The UK Treasury announced a plan to slash spending on overseas aid from 0.7 percent of the country's gross national income to 0.5 percent in November 2020, triggering a wave of criticism from Labour leaders and dissenting Conservatives. Large global non-profits have also signalled their concerns about BoJo's move, with the Bill and Melinda Gates Foundation, George Soros' Open Society Foundations, and a number of other charities reportedly pledging to send their funds to the third-world countries left without British aid.
Up to 50 Tory rebels have repeatedly tried to vote Boris Johnson's cuts down but their attempts were thwarted by Speaker of the House Lindsay Hoyle. Yet, on Tuesday, MPs voted 333 to 298 to back reducing foreign aid spending.
Prior to the decisive vote, Chancellor of the Exchequer Sunak released a written statement on Monday night, highlighting that the cuts are a temporary measure and promising to increase the UK's foreign spending back to 0.7 percent of national income when the country solves the issue of its COVID-related debt.
"However, if the house were to negative the motion, rejecting the government's assessment of the fiscal circumstances, then the government would consequently return to spending 0.7 percent of GNI on international aid in the next calendar year, and with likely consequences for the fiscal situation, including for taxation and current public spending plans", the chancellor of the exchequer emphasised.
It appears that Sunak's threat resonated with British lawmakers, while at the same time prompting further concerns in the press.
Although the measure is said to be temporary, the return to 0.7 percent spending "has been pushed off almost certainly until the next Parliament, and possibly to future decades", argues Sky News.
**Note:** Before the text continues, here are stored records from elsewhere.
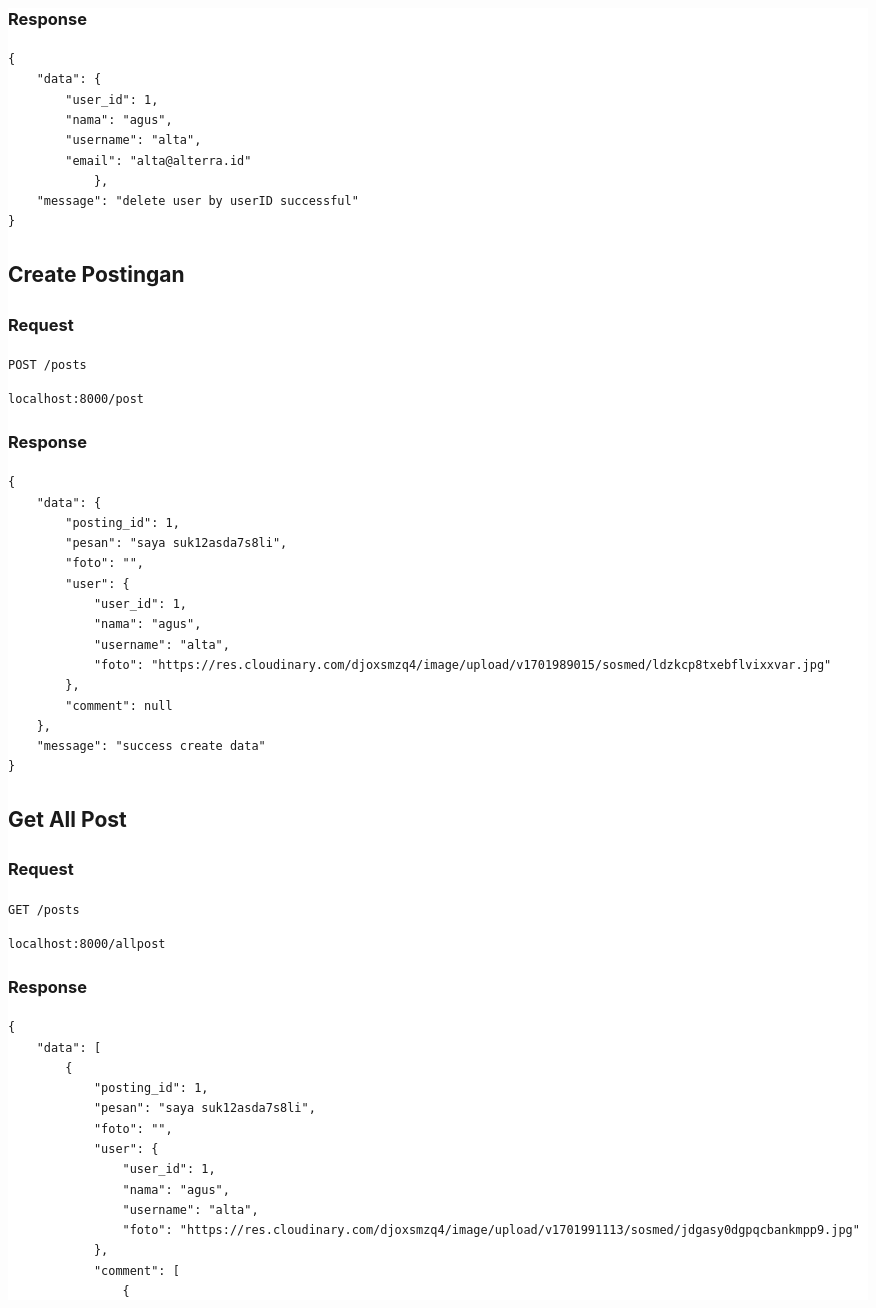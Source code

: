 ### Response

    {
    	"data": {
    		"user_id": 1,
    		"nama": "agus",
    		"username": "alta",
    		"email": "alta@alterra.id"
    	        },
    	"message": "delete user by userID successful"
    }

## Create Postingan

### Request

`POST /posts`

    localhost:8000/post

### Response

    {
    	"data": {
    		"posting_id": 1,
    		"pesan": "saya suk12asda7s8li",
    		"foto": "",
    		"user": {
    			"user_id": 1,
    			"nama": "agus",
    			"username": "alta",
    			"foto": "https://res.cloudinary.com/djoxsmzq4/image/upload/v1701989015/sosmed/ldzkcp8txebflvixxvar.jpg"
    		},
    		"comment": null
    	},
    	"message": "success create data"
    }

## Get All Post

### Request

`GET /posts`

    localhost:8000/allpost

### Response

    {
    	"data": [
    		{
    			"posting_id": 1,
    			"pesan": "saya suk12asda7s8li",
    			"foto": "",
    			"user": {
    				"user_id": 1,
    				"nama": "agus",
    				"username": "alta",
    				"foto": "https://res.cloudinary.com/djoxsmzq4/image/upload/v1701991113/sosmed/jdgasy0dgpqcbankmpp9.jpg"
    			},
    			"comment": [
    				{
According to the media outlet, Tuesday's vote "will likely change the direction of the public spending debate this autumn and beyond".
The development appears to be especially disturbing given that the sum of money annually spent on foreign aid is "relatively small compared to total government debt and the size of the economy", according to Wyn Grant, professor of international politics at Warwick University.
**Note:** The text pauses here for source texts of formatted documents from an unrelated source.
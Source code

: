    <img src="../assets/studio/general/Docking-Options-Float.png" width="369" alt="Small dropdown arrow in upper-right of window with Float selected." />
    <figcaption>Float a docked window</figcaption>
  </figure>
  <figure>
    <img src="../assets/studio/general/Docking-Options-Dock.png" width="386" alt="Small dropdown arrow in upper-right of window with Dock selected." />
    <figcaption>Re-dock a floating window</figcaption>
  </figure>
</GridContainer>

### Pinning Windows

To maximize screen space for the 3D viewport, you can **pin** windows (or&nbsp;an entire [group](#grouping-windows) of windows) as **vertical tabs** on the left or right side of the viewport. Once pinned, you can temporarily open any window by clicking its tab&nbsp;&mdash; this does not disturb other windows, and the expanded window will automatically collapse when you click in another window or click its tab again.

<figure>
"The backlash reflects the view that a relatively wealthy country like Britain should help poorer countries even when it faces challenging times financially", says Grant. "The aid cut has threatened the continuation of some vital programmes. Having donors like Bill Gates step in to fill the gap has been embarrassing".
In contrast, Rodney Atkinson, a British academic and political economist, believes that Sunak is right.
"A country with £2 trillion debt (99 percent of GDP) cannot afford [a] wasteful aid programme of 0.7% of GDP", argues the political economist. "Lord Peter Bauer, former professor of economics at the London School of Economics, rightly described aid as 'money taken from poor people in rich countries and given to rich people in poor countries'".
The UK gives more than any other western country except Germany in terms of foreign aid, according to the economist. He notes that even after the 0.5-percent reduction London is going to give away a considerable sum of money, i.e. around £10 billion ($13.8 billion), which would be 50 percent more than Japan or France and more than twice as much as Italy.
Furthermore, a portion of the UK's funds does not even go to the poorest countries, Atkinson notes: "Billions in aid goes to countries like India, China, and Pakistan who have extensive military programmes, nuclear weapons and space programmes which the UK cannot afford", he says.
The economist believes that if the reduction in wasteful aid is replaced by the promotion of fair trade with poor countries it will be more helpful for the UK economy and third-world states.
"Money taken from businesses and traders in the rich countries who could trade directly with wealth creators in poor countries are given to the wealth destroying political class in poor countries. The best in the poor countries then leave to live in the rich countries".
To complicate matters further, aid goes to those with no tradition of property ownership and countries with no legal protections and massive corruption, he notes. As a result, the aid fails to lay a foundation for sustainable wealth creation to support the growing populations of poor states, the economist points out.
The British population appears to maintain favourable views on the proposed foreign aid cuts. Nationwide polls in November 2020 and March 2021 indicated that about 70 percent of Britons support either reducing or stopping UK overseas aid altogether during the COVID pandemic, with just 28 percent believing the financial assistance to poor countries should be maintained or even increased.